The answer should be an exact repeat of the stretch of material below from the line containing "<sup>42</sup>" through the line containing "Sinira niya ang".

PROVIDED RECORDS
□ □ □

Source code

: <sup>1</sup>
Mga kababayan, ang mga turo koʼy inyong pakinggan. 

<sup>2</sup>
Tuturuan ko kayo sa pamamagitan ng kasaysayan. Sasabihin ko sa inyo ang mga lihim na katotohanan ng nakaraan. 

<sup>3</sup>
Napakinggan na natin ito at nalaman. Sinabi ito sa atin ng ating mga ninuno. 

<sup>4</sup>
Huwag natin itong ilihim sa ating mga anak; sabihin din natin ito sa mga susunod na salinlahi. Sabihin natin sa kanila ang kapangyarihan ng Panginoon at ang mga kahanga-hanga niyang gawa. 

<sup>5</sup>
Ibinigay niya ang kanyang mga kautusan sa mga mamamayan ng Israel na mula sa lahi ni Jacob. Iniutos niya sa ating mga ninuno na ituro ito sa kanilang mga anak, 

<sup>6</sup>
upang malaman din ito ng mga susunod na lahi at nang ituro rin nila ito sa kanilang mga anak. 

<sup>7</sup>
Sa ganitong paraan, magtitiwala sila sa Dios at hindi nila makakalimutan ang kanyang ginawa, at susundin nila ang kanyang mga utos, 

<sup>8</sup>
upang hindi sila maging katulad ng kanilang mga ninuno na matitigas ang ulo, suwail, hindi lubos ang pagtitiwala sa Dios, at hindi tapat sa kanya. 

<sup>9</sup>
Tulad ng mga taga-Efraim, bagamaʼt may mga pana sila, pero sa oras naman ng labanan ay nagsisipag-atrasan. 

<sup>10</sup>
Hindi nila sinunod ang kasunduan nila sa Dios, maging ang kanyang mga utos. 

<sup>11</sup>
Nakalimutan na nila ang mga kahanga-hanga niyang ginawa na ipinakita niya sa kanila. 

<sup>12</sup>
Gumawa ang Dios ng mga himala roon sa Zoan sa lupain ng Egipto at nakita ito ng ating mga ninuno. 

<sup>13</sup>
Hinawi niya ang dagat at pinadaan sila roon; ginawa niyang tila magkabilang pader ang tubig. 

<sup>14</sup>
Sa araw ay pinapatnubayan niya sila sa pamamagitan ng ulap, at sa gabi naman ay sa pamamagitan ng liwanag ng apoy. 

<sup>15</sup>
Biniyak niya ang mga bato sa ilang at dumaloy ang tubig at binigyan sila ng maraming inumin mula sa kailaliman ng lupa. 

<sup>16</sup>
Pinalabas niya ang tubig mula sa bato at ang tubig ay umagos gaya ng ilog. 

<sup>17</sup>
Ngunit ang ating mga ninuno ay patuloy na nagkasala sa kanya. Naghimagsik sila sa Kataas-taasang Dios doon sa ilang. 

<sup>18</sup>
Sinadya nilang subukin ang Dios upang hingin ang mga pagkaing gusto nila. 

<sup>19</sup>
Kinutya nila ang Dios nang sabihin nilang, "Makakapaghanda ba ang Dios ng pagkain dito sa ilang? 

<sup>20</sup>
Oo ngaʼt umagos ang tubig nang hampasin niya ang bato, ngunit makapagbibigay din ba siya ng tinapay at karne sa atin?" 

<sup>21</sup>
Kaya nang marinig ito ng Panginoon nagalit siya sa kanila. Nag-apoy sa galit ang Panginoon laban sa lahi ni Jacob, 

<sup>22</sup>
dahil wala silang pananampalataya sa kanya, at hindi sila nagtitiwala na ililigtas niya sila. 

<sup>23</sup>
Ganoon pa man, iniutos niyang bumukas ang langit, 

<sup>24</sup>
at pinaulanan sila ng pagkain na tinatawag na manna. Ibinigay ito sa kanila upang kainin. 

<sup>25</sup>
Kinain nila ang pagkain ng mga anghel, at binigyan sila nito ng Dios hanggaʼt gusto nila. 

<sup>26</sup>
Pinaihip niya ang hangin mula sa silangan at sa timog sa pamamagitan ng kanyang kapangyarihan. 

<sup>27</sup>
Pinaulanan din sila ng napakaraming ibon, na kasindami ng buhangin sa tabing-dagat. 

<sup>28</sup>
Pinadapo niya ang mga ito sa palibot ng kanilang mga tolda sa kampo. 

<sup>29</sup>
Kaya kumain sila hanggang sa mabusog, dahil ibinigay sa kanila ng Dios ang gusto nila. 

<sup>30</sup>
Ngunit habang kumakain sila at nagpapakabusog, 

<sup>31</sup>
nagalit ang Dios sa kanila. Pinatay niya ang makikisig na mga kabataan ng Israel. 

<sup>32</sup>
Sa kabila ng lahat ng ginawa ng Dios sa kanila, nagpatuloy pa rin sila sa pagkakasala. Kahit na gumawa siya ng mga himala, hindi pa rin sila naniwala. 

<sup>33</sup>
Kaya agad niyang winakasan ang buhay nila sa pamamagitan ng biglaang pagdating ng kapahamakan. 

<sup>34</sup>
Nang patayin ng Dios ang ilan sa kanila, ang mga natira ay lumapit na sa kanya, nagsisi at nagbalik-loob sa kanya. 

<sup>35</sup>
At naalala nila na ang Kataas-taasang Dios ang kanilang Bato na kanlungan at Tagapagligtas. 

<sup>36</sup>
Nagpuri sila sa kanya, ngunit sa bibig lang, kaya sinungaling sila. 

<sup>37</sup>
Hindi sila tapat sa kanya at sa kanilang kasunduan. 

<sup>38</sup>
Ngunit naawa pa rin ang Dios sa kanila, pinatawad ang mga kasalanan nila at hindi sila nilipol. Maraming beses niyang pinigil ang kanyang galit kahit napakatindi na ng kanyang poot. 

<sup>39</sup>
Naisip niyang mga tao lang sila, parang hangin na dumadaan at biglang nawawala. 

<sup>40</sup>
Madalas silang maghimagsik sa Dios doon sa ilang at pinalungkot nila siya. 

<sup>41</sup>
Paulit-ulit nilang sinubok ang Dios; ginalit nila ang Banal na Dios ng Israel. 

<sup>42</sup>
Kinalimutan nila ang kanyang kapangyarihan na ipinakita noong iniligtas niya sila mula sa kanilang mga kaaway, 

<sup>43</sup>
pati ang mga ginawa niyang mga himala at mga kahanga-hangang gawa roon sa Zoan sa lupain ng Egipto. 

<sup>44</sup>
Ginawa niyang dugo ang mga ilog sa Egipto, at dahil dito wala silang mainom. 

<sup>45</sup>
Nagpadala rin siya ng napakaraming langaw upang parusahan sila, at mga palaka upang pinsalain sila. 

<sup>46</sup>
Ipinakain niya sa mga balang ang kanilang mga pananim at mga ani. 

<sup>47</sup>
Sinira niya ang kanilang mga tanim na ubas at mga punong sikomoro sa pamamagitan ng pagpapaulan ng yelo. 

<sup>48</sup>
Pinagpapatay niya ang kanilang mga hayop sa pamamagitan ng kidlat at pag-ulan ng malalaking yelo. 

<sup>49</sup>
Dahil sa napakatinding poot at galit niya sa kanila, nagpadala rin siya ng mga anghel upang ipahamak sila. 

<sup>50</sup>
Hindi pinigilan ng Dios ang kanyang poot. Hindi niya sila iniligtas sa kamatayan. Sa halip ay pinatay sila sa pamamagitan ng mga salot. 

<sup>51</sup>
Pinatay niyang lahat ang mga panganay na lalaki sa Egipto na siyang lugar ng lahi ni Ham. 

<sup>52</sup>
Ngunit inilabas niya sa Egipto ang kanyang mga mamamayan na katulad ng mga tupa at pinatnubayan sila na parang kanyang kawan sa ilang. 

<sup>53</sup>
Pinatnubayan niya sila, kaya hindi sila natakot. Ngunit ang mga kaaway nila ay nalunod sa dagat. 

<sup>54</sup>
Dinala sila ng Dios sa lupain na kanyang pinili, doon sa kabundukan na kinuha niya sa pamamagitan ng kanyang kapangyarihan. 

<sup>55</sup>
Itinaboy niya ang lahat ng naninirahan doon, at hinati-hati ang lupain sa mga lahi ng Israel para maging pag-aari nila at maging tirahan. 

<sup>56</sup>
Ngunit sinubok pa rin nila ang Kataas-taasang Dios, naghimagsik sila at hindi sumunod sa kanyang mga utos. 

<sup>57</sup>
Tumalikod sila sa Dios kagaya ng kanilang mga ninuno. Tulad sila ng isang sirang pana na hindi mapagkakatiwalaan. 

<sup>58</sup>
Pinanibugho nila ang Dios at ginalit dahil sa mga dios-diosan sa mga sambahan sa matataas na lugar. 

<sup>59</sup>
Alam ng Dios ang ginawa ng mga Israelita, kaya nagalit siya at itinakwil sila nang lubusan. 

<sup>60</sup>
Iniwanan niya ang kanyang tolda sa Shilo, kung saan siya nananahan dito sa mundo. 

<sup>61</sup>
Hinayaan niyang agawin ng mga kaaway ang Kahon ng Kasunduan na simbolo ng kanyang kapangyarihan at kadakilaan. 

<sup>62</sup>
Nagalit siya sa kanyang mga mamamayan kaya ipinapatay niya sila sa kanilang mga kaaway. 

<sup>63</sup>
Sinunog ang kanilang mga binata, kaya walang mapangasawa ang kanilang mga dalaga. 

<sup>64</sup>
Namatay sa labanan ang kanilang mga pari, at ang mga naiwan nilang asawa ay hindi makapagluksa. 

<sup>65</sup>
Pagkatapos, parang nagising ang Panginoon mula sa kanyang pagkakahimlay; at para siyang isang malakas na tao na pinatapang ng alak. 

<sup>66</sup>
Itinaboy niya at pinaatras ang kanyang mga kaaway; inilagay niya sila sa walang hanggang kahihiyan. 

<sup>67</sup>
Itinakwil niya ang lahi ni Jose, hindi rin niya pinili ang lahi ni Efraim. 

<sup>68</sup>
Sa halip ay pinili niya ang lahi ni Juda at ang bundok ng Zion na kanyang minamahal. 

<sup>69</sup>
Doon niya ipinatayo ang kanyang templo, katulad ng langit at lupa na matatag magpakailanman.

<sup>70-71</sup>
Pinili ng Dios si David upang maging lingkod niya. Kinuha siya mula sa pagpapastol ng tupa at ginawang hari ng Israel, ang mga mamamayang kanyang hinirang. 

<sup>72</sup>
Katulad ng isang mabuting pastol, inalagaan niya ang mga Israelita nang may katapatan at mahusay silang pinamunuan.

□ □ □

ANSWER BELOW
<sup>42</sup>
Kinalimutan nila ang kanyang kapangyarihan na ipinakita noong iniligtas niya sila mula sa kanilang mga kaaway, 

<sup>43</sup>
pati ang mga ginawa niyang mga himala at mga kahanga-hangang gawa roon sa Zoan sa lupain ng Egipto. 

<sup>44</sup>
Ginawa niyang dugo ang mga ilog sa Egipto, at dahil dito wala silang mainom. 

<sup>45</sup>
Nagpadala rin siya ng napakaraming langaw upang parusahan sila, at mga palaka upang pinsalain sila. 

<sup>46</sup>
Ipinakain niya sa mga balang ang kanilang mga pananim at mga ani. 

<sup>47</sup>
Sinira niya ang kanilang mga tanim na ubas at mga punong sikomoro sa pamamagitan ng pagpapaulan ng yelo. 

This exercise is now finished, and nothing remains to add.